高年齢者再雇用 ~再雇用拒否が違法であるとして、再雇用契約の成立が認められた事例~

img_jitsumu_0009_01.jpg高年齢者雇用安定法は、企業に対して65歳までの雇用確保措置を講ずるよう義務付けています。その雇用確保措置の一つとして継続雇用制度があり、これは、希望者のみを再雇用するという制度です。同制度を採用している企業は多いものと思われますが、仮に、再雇用基準に適合していたにもかかわらず再雇用を拒否したという場合には、労働者の救済手段としてどのような方法が認められるのかということは従前から議論となっていました。
すなわち、企業には採用の自由が認められているため、裁判所が企業に対して採用を強制することはできず、不法行為等に基づく損害賠償責任が認められるにとどまるのではないかという考え方がありました。

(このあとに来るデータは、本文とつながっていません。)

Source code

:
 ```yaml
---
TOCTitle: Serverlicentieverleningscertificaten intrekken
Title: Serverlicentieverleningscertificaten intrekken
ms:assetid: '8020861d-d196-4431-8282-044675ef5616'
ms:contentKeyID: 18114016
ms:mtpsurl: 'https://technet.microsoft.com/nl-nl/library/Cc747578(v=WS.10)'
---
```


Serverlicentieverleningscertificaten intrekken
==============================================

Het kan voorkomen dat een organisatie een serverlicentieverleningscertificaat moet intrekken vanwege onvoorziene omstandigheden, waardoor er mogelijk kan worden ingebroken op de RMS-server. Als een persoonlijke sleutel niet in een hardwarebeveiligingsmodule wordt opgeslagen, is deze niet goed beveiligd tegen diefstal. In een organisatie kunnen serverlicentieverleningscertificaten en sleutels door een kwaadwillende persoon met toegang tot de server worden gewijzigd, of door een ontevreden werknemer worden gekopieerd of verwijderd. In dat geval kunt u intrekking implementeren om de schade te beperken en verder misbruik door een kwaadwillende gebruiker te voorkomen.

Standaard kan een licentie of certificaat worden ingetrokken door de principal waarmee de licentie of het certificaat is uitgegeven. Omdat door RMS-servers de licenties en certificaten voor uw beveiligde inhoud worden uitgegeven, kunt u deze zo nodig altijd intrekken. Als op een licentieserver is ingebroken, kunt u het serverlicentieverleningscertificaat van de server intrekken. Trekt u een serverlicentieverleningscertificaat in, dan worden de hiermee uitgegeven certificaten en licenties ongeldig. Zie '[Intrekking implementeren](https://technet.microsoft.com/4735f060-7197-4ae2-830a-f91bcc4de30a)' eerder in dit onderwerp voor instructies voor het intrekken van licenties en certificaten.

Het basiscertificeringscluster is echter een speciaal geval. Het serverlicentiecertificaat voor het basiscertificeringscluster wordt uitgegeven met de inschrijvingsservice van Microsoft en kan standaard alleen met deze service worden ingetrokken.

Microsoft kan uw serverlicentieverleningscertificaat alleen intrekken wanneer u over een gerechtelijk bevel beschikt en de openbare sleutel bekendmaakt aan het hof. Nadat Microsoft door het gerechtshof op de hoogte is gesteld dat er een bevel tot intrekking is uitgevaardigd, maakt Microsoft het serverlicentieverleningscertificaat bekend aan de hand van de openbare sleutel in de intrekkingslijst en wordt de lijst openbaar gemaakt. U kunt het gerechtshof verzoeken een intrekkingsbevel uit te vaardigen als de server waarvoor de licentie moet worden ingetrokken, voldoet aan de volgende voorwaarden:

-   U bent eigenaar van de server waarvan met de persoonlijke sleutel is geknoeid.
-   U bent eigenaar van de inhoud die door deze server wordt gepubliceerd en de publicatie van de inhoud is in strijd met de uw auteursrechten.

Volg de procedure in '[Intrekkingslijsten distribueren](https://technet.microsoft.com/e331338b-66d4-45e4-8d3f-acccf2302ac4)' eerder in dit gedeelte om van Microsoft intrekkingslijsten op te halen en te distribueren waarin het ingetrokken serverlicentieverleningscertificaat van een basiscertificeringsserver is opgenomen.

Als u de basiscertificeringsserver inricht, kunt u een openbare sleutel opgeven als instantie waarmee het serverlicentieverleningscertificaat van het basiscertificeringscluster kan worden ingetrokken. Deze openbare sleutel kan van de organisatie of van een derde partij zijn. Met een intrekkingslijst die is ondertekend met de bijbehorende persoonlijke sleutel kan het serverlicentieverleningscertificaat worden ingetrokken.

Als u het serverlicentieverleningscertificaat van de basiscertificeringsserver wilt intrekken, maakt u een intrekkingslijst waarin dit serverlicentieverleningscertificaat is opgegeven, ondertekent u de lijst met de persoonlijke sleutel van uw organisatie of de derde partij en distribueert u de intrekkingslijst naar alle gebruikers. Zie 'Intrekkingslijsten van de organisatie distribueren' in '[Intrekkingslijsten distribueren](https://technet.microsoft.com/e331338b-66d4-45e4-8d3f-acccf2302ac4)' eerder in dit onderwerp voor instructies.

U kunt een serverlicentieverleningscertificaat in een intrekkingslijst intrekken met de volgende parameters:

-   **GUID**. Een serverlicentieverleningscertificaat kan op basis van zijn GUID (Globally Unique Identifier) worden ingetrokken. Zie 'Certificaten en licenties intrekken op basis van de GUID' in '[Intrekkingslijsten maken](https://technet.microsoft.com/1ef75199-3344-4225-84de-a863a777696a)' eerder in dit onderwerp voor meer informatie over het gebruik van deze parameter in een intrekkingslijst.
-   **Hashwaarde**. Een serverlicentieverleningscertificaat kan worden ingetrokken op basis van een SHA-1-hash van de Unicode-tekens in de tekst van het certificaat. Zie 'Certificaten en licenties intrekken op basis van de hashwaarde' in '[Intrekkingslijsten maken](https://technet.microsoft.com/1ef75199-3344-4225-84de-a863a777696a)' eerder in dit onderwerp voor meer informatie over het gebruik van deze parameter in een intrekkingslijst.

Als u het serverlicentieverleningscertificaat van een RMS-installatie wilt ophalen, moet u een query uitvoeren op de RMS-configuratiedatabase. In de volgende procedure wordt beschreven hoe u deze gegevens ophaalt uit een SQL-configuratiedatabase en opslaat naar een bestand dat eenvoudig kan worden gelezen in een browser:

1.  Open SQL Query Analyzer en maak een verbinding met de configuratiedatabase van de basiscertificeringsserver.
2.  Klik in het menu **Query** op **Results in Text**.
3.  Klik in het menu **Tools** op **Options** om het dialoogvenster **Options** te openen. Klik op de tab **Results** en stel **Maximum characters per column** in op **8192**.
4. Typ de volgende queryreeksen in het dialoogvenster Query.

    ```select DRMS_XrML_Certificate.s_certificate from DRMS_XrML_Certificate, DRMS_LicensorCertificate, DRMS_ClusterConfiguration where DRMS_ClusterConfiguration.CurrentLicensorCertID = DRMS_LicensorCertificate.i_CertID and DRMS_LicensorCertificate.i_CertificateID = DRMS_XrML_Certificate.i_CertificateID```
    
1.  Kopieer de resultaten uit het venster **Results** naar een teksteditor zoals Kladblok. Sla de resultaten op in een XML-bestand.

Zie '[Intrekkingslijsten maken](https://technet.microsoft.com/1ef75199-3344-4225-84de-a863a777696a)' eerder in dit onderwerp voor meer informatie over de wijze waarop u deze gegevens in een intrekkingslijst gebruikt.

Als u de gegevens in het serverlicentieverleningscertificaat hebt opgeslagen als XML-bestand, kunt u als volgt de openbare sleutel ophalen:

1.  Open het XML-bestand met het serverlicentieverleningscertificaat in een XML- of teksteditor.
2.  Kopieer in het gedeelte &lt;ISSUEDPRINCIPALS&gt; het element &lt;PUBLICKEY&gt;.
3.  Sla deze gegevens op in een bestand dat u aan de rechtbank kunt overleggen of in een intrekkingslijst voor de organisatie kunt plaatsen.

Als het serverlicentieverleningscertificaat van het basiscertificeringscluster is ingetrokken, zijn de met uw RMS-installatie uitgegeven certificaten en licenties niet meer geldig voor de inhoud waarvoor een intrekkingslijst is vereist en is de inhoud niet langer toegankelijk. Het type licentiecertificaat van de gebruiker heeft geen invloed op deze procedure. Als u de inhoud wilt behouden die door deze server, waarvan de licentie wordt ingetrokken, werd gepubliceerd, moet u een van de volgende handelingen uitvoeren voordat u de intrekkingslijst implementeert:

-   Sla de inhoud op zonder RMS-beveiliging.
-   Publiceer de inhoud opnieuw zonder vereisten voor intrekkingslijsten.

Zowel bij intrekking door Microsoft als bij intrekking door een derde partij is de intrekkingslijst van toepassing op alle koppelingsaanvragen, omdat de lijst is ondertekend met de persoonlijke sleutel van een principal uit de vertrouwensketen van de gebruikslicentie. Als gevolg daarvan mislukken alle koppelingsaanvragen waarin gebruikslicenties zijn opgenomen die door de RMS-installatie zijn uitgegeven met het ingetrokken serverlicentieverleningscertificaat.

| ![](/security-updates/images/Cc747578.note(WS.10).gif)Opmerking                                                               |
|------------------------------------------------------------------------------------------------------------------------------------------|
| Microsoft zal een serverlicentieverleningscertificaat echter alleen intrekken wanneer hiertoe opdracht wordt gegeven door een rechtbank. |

しかし、この問題に関する最高裁判例として、津田電気計器事件・最高裁第一小法廷(平成24年11月29日)判決が出され、少なくとも一定の事案内容の下においては、再雇用拒否が違法な場合、再雇用契約の成立が認められる旨の判示がなされました。

採用の意思表示をしていないのに、なぜ再雇用契約の成立が認められるのかという点を理論的に説明することは難しいですが、同判決は、参照判例として、有期労働契約の雇止めに関する最高裁判例を列挙しています。更新拒絶が違法の場合、判例上、更新の意思表示をしていないにもかかわらず次期契約の更新・成立が認められています。このことと同様に、再雇用拒否が違法の場合も、再雇用契約の成立が認められると判断したものと考えられます。

img_jitsumu_0009_02.jpgこのように、再雇用拒否が違法とされた場合には、損害賠償といった金銭解決にとどまらず、契約の成立・存続、職場復帰が認められるという点で、通常の解雇と同様のリスクを含むことになるため、企業としては慎重な対応が必要になります。
ただし、この事案では、再雇用後の労働条件の内容をあらかじめ特定することができたため、判決により再雇用契約の成立を認めることができたという事情があります。企業が、再雇用後の労働条件を提示することもなく再雇用を拒否したところ、それが違法とされた場合に、どのような解決方法が認められるのか、すなわち、再雇用契約の成立が認められるのか(その際、労働条件はどのようにして特定するのか)、それとも損害賠償責任にとどまるのかという点は、依然、問題として残っています。

なお、実際には、企業が再雇用後の労働条件を全く提案しないというケースは少なく、企業が再雇用後の労働条件を提示し、労働者に対して申込みの誘引(契約締結の申込みを行うよう誘引すること)をすることが通常であるため、再雇用後の労働条件は特定できることの方が多いでしょう。